»Mais vous ne commettez pas de crime contre l'état, signora; ni vous n'êtes hérétique?»
»C'est vrai; mais les accusations de ces crimes ne servent souvent que de prétextes pour punir d'autres offenses. La haine, le soupçon on la méchanceté sont synonimes dans la bouche du Lion; les familiers de la Sainte-Inquisition sont des doguins qui mettent sans cesse leur nez partout; et quoiqu'on soit appelé au tribunal terrible sous de fausses apparences, et accuse d'une chose à laquelle vous n'avez point eu de part, la torture vient bientôt vous forcer à découvrir ce dont vous êtes réellement coupable. Non, Zofloya, l'exécution ne peut me satisfaire, si une condamnation terrible est la suite d'un triomphe momentané.»
»Eh bien, Madame, quoique je pense que vos craintes aggravent le danger, il faut user d'un moyen qui puisse vous rendre tranquille.

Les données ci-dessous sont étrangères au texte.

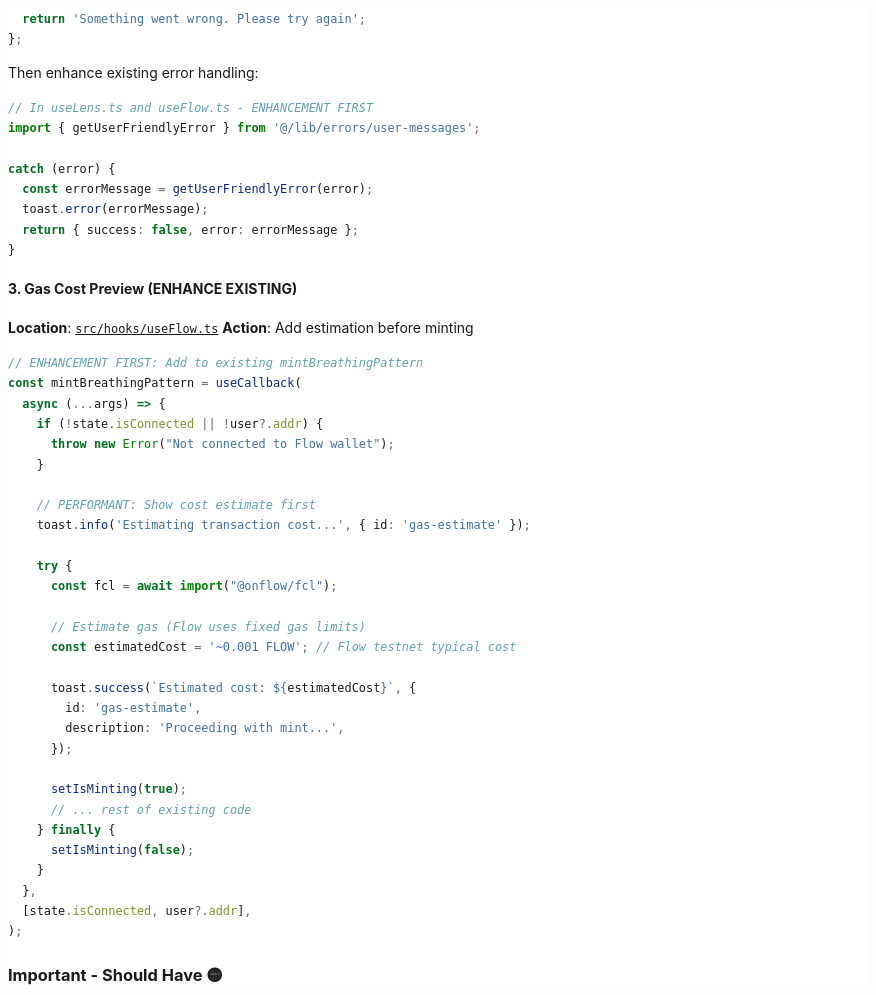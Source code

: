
 ```typescript
  return 'Something went wrong. Please try again';
};
```

Then enhance existing error handling:
```typescript
// In useLens.ts and useFlow.ts - ENHANCEMENT FIRST
import { getUserFriendlyError } from '@/lib/errors/user-messages';

catch (error) {
  const errorMessage = getUserFriendlyError(error);
  toast.error(errorMessage);
  return { success: false, error: errorMessage };
}
```

#### 3. Gas Cost Preview (ENHANCE EXISTING)
**Location**: [`src/hooks/useFlow.ts`](src/hooks/useFlow.ts:272)
**Action**: Add estimation before minting

```typescript
// ENHANCEMENT FIRST: Add to existing mintBreathingPattern
const mintBreathingPattern = useCallback(
  async (...args) => {
    if (!state.isConnected || !user?.addr) {
      throw new Error("Not connected to Flow wallet");
    }

    // PERFORMANT: Show cost estimate first
    toast.info('Estimating transaction cost...', { id: 'gas-estimate' });
    
    try {
      const fcl = await import("@onflow/fcl");
      
      // Estimate gas (Flow uses fixed gas limits)
      const estimatedCost = '~0.001 FLOW'; // Flow testnet typical cost
      
      toast.success(`Estimated cost: ${estimatedCost}`, {
        id: 'gas-estimate',
        description: 'Proceeding with mint...',
      });

      setIsMinting(true);
      // ... rest of existing code
    } finally {
      setIsMinting(false);
    }
  },
  [state.isConnected, user?.addr],
);
```

### Important - Should Have 🟡
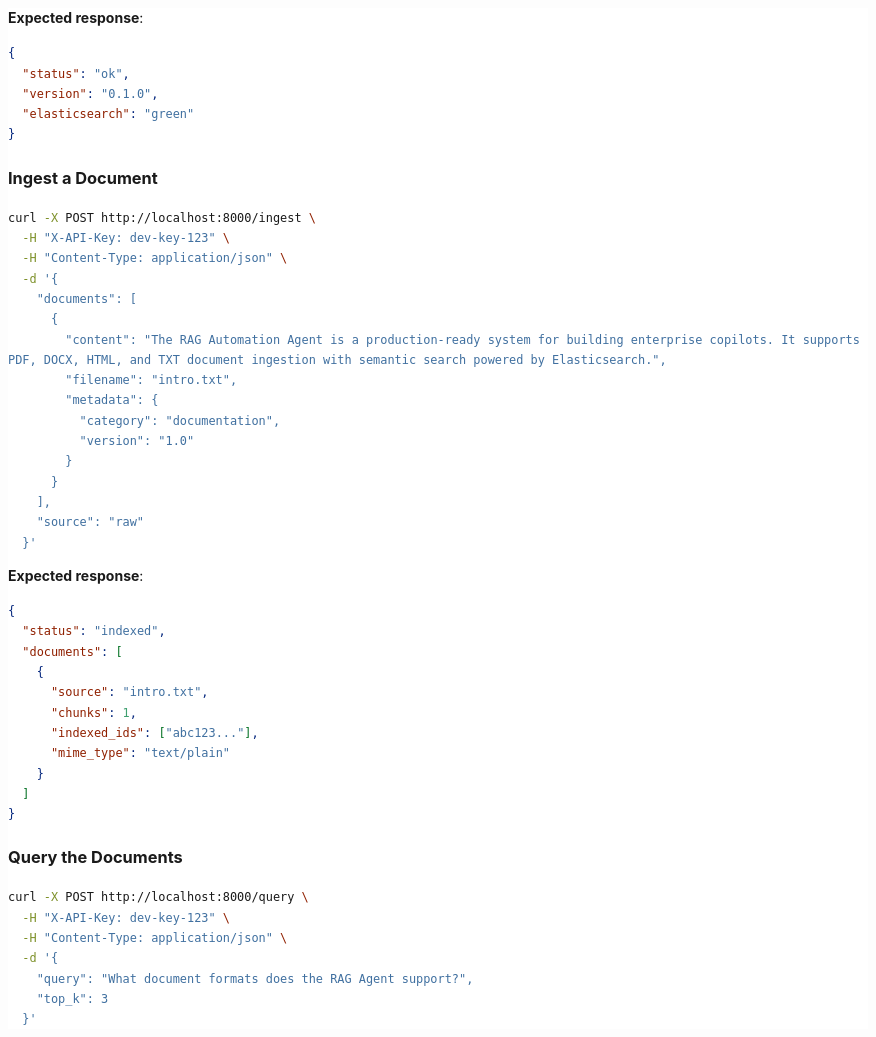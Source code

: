 **Expected response**:
```json
{
  "status": "ok",
  "version": "0.1.0",
  "elasticsearch": "green"
}
```

### Ingest a Document

```bash
curl -X POST http://localhost:8000/ingest \
  -H "X-API-Key: dev-key-123" \
  -H "Content-Type: application/json" \
  -d '{
    "documents": [
      {
        "content": "The RAG Automation Agent is a production-ready system for building enterprise copilots. It supports PDF, DOCX, HTML, and TXT document ingestion with semantic search powered by Elasticsearch.",
        "filename": "intro.txt",
        "metadata": {
          "category": "documentation",
          "version": "1.0"
        }
      }
    ],
    "source": "raw"
  }'
```

**Expected response**:
```json
{
  "status": "indexed",
  "documents": [
    {
      "source": "intro.txt",
      "chunks": 1,
      "indexed_ids": ["abc123..."],
      "mime_type": "text/plain"
    }
  ]
}
```

### Query the Documents

```bash
curl -X POST http://localhost:8000/query \
  -H "X-API-Key: dev-key-123" \
  -H "Content-Type: application/json" \
  -d '{
    "query": "What document formats does the RAG Agent support?",
    "top_k": 3
  }'
```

Persuadez au Comte de quitter Venise.»
»Mais où aller, toute l'Italie est également dangereuse.»
Zofloya fit un geste d'impatience, et Victoria s'en appercevant, dit; «j'ai entendu Bérenza parler de Torre-Atto; c'est un château qui lui appartient; il est situé au milieu des Appenins.»
»Cette retraite pourrait vous convenir; le soupçon n'irait pas vous chercher là.»
»Mais comme j'ai déjà refusé d'aller voir ce château, si Bérenza allait faire de même?»
»Alors, vous trouverez mille raisons à lui opposer: un nouveau désir de solitude, l'envie de voir enfin un lieu dont vous n'avez nulle idée, ou le besoin pour lui de changer d'air, afin de rétablir sa sante.»
»Je voudrais bien que cela pût réussir. O Zofloya! ayez pitié d'une malheureuse que la passion égare, et qui, d'elle-même, est incapable d'efforts pour acquérir le bonheur. Conduite par vos avis, je suis bien sure du succès.»
Le maure sourit. »Votre destinée, votre fortune, belle Victoria, dépendent de vous seule; je ne suis que l'humble artisan, l'esclave de vos volontés; vous me donnerez des moyens, en coopérant avec moi, dans l'accomplissement de vos souhaits; mais si vous me fuyez, si vous dédaignez mes conseils et méprisez mon amitié, je suis sans pouvoir, et je me retire honteusement dans mon incapacité. Adieu, signora, j'en ai dit assez, et pour le présent, vous n'avez nul besoin de moi.» Zofloya, se retournant brusquement, s'éloigna de Victoria, qui se rendit chez elle aussitôt.